The old ground is being excavated by archaeologists from the University of Bradford prior to its acquisition and likely alteration by the neighbouring cricket club and will subsequently be interpreted by artists for an exhibition next year at the National Football Museum in an initiative also part-funded by the Arts Council. It was open to the public this weekend as part of the annual Heritage Open Days programme.

Man with his arm down a goalpost hole.
Along with three other curious visitors I sheltered from a downpour under a gazebo on what would’ve been the edge of the old penalty area while our guide explained what the archaeologists had found. I love this sort of thing but, in truth, there wasn’t a vast amount to see. (I felt like a mother struggling to be impressed when her eager son shows her an unusual bug he’s found in the garden). There were the goalpost holes (one of which has had a plastercast made of it), some net pegs, red cinders indicative of the running track that once surrounded the pitch and coins. Apparently, fans would toss coins into sheets behind carried around behind the goal to raise funds for the club. The first coin archaeologists found was a 1966 penny.

The dig took place in front of the covered stand in the lower middle of this pic.
One visiting fan this week told of how during a match the elastic snapped in the shorts of the Bradford goalie and, to the amusement, of the crowd, he had to use a nappy pin to affect a repair. The following match the fans threw nappy pins at him in jest. To the archaeologists’ delight within hours of being told the story they found one of the pins. No doubt it will be the centrepiece of the exhibition.

Excavation of the dug-out areas hadn’t revealed anything. The terraces, now largely overgrown with trees but partly cleared as part of the current project, were clear to see and walk up, though. I passed a bent over crush barrier on my way to photograph the urinals (not normally something I’m in the habit of doing, I assure you). I also checked out the old turnstile entrances with a five shillings sign still painted above one of them. I’m sad I missed the old turnstile itself but you can see pics of it and read more about this initiative on this recommended blog.

What about the art? Well, a “mad Italian” called Giorgio has been visiting the site at 3.30am to make recordings as part of the art initiative. “What? Of birds and other animals?”, our guide had asked him. Oh, no. The fella had put his microphone down the old goalpost hole! He intends to create a montage starting with this sound, then leading into the sound of a coin being tossed and finally into the recollections of supporters. Simply barking – or have I had some sort of weird dream?!

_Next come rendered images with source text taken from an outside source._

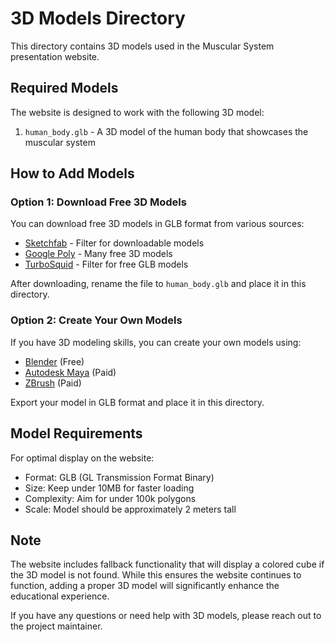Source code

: # 3D Models Directory

This directory contains 3D models used in the Muscular System presentation website.

## Required Models

The website is designed to work with the following 3D model:

1. `human_body.glb` - A 3D model of the human body that showcases the muscular system

## How to Add Models

### Option 1: Download Free 3D Models

You can download free 3D models in GLB format from various sources:
- [Sketchfab](https://sketchfab.com/3d-models?features=downloadable&sort_by=-likeCount) - Filter for downloadable models
- [Google Poly](https://poly.pizza/) - Many free 3D models
- [TurboSquid](https://www.turbosquid.com/Search/3D-Models/free/glb) - Filter for free GLB models

After downloading, rename the file to `human_body.glb` and place it in this directory.

### Option 2: Create Your Own Models

If you have 3D modeling skills, you can create your own models using:
- [Blender](https://www.blender.org/) (Free)
- [Autodesk Maya](https://www.autodesk.com/products/maya/overview) (Paid)
- [ZBrush](https://pixologic.com/) (Paid)

Export your model in GLB format and place it in this directory.

## Model Requirements

For optimal display on the website:
- Format: GLB (GL Transmission Format Binary)
- Size: Keep under 10MB for faster loading
- Complexity: Aim for under 100k polygons
- Scale: Model should be approximately 2 meters tall

## Note

The website includes fallback functionality that will display a colored cube if the 3D model is not found. While this ensures the website continues to function, adding a proper 3D model will significantly enhance the educational experience.

If you have any questions or need help with 3D models, please reach out to the project maintainer. 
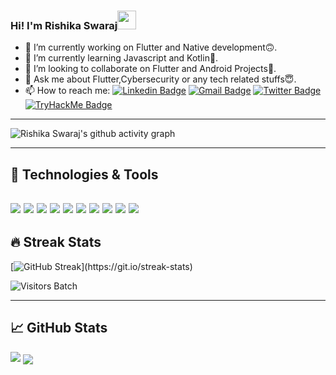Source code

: ### Hi! I'm Rishika Swaraj<img src="https://raw.githubusercontent.com/MartinHeinz/MartinHeinz/master/wave.gif" width="30px">

- 🔭 I’m currently working on Flutter and Native development🙃.
- 🌱 I’m currently learning Javascript and Kotlin💖.
- 👯 I’m looking to collaborate on  Flutter and Android Projects🙂.
- 💬 Ask me about Flutter,Cybersecurity or any tech related stuffs😇.
- 📫 How to reach me: [![Linkedin Badge](https://img.shields.io/badge/-RishikaSwaraj-blue?style=flat-square&logo=Linkedin&logoColor=white&link=https://www.linkedin.com/in/rishika-swaraj-0755561a2/)](https://www.linkedin.com/in/rishika-swaraj-0755561a2/)
[![Gmail Badge](https://img.shields.io/badge/-rishikaswaraj237@gmail.com-c14438?style=flat-square&logo=Gmail&logoColor=white&link=mailto:rishikaswaraj237@gmail.com)](mailto:rishikaswaraj237@gmail.com)
[![Twitter Badge](https://img.shields.io/badge/-@RishikaSwaraj-royalblue?style=flat-square&logo=Twitter&logoColor=white&link=https://twitter.com/RishikaSwaraj?s=09)](https://twitter.com/RishikaSwaraj?s=09)
[![TryHackMe Badge](https://img.shields.io/badge/-RishikaSwaraj-brown?style=flat-square&logo=TryHackMe&logoColor=white&link=https://tryhackme.com/p/RishikaSwaraj)](https://tryhackme.com/p/RishikaSwaraj)

------------------------------------------------------------------------------------------------------------------------------------------------------------------------------
![Rishika Swaraj's github activity graph](https://activity-graph.herokuapp.com/graph?username=risacker&&theme=react-dark&hide_border=true&area=true)

------------------------------------------------------------------------------------------------------------------------------------------------------------------------------
## 🔧 Technologies & Tools
![](https://img.shields.io/badge/OS-Kali_Linux-informational?style=flat&logo=linux&logoColor=white&color=2bbc8a)
![](https://img.shields.io/badge/Editor-VSCode-informational?style=flat&logo=intellij-idea&logoColor=white&color=2bbc8a)
![](https://img.shields.io/badge/Code-C-informational?style=flat&logo=C&logoColor=white&color=2bbc8a)
![](https://img.shields.io/badge/Code-C++-informational?style=flat&logo=C++&logoColor=white&color=2bbc8a)
![](https://img.shields.io/badge/Code-JavaScript-informational?style=flat&logo=javascript&logoColor=white&color=2bbc8a)
![](https://img.shields.io/badge/Code-Pyhton-informational?style=flat&logo=python&logoColor=white&color=2bbc8a)
![](https://img.shields.io/badge/Code-Dart-informational?style=flat&logo=Dart&logoColor=white&color=2bbc8a)
![](https://img.shields.io/badge/Shell-Bash-informational?style=flat&logo=gnu-bash&logoColor=white&color=2bbc8a)
![](https://img.shields.io/badge/Tools-SQL-informational?style=flat&logo=postgresql&logoColor=white&color=2bbc8a)
![](https://img.shields.io/badge/Tools-Flutter-informational?style=flat&logo=Flutter&logoColor=white&color=2bbc8a)
--------------------------------------------------------------------------------------------------------------------------------------------------------------------------------
## 🔥 Streak Stats

[![GitHub Streak](https://github-readme-streak-stats.herokuapp.com/?user=risacker&theme=dark&hide_border=true")](https://git.io/streak-stats)

![Visitors Batch](https://visitor-badge.laobi.icu/badge?page_id=risacker.risacker)

--------------------------------------------------------------------------------------------------------------------------------------------------------------------------------
## &#x1f4c8; GitHub Stats
<img src= "https://github-readme-stats.vercel.app/api?username=risacker&&show_icons=true&title_color=ffffff&icon_color=bb2acf&text_color=daf7dc&bg_color=151515">

<a href="https://github.com/risacker/risacker">
  <img align="center" src="https://github-readme-stats.vercel.app/api/top-langs/?username=risacker&hide=java,html,tex&title_color=ffffff&text_color=c9cacc&icon_color=2bbc8a&bg_color=1d1f21&langs_count=3" />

Another artist has collected leaves from the nine species of tree that grow around the pitch (in daylight, I assume). Other creative endeavours included photographing a group of Park Avenue supporters chanting on the terrace (above) and a recreation of the final goal at the League ground, a match in which a youthful Kevin Keegan played for Scunthorpe. Watch this space – and goalpost hole. For more information on the dig see this recommended blog.

Salts FC, Saltaire (see below).
Another ripping yarn: Also on my way to Thackley I checked out the ground of Salts FC which forms part of the sports complex originally built for the workers at the Victorian Salts Mill in Saltaire. It’s claim to fame is that it was a location for one of Michael Palin’s Ripping Yarns TV comedy dramas in the 80s. The ramshackle old stands that were presumably the reason for its selection are still there but have been considerably shored up. Earlier this month the club opened new changing facilities in a formidable, windowless concrete building on the opposite side of the pitch. Never mind being vandal proof; it looks like it could survive a sustained nuclear attack.

Michael Palin at Salts for filming in 1979.